[Start of Attachment]
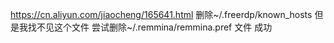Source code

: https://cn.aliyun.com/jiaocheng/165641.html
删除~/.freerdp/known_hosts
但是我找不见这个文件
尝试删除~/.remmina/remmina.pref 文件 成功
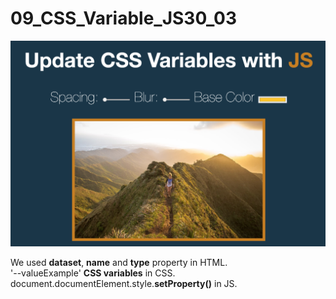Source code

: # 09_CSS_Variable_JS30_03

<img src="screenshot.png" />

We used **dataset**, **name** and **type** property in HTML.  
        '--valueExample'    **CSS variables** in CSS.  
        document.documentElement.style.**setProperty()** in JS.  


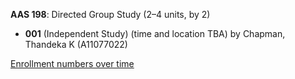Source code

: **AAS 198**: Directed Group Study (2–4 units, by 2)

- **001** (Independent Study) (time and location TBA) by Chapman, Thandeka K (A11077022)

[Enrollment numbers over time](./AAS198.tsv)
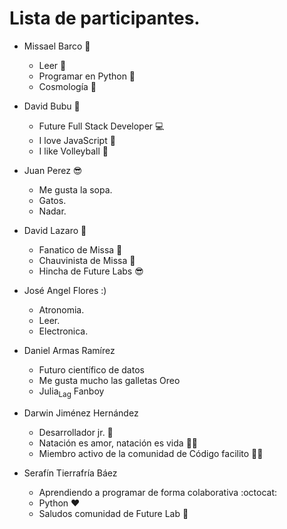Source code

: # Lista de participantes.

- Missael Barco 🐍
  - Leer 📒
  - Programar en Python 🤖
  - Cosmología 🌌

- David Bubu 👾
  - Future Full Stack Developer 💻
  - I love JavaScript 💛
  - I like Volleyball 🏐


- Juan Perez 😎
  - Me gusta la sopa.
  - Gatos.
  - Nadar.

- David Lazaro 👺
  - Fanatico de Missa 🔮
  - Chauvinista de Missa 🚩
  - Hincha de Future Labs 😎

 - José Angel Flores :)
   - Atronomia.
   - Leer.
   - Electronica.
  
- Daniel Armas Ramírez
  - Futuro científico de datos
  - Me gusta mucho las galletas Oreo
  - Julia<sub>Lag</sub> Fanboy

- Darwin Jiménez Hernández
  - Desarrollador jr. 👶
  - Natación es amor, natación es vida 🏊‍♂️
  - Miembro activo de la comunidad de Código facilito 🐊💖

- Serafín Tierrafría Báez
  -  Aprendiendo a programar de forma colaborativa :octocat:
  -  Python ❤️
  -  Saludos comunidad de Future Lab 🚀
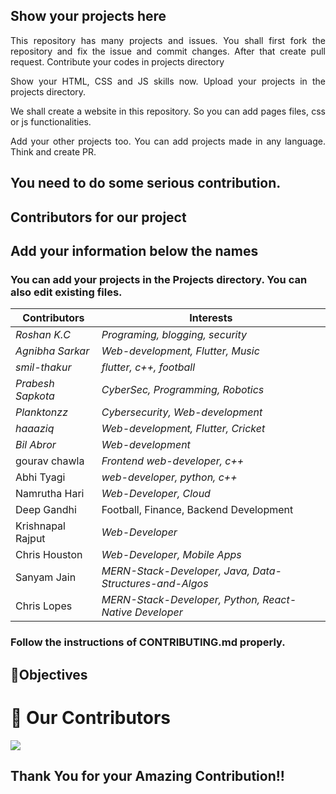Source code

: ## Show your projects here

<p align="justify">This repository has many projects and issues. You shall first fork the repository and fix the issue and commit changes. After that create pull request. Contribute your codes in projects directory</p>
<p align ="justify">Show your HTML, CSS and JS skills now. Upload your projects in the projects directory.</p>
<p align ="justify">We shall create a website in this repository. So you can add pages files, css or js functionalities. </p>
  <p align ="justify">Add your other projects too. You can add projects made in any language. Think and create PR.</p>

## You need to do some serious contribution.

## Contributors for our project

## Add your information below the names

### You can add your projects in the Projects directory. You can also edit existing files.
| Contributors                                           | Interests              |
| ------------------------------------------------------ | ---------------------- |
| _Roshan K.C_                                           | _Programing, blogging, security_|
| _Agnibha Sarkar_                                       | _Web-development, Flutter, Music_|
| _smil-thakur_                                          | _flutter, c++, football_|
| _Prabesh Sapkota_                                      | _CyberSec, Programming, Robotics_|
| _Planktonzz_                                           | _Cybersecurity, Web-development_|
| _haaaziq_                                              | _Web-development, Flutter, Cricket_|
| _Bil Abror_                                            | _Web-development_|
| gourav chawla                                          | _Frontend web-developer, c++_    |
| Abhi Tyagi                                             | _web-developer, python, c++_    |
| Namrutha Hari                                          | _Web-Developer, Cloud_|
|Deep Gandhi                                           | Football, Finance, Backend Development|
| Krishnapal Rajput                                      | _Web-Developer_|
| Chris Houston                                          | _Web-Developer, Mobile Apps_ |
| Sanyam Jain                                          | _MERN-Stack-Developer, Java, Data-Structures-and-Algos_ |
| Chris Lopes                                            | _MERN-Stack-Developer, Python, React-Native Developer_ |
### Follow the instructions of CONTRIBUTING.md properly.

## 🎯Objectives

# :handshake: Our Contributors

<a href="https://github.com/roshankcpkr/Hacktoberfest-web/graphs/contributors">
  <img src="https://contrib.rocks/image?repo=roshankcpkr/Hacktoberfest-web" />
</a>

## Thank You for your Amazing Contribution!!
[End of Attachment]
** About this task **
The line holding "- Miembro activo" starts the copy and the line holding "your projects here" ends it. Repeat those two lines above and all between them exactly, leaving out pictures.

** Answer for the task **
  - Miembro activo de la comunidad de Código facilito 🐊💖

- Serafín Tierrafría Báez
  -  Aprendiendo a programar de forma colaborativa :octocat:
  -  Python ❤️
  -  Saludos comunidad de Future Lab 🚀
Source code

: ## Show your projects here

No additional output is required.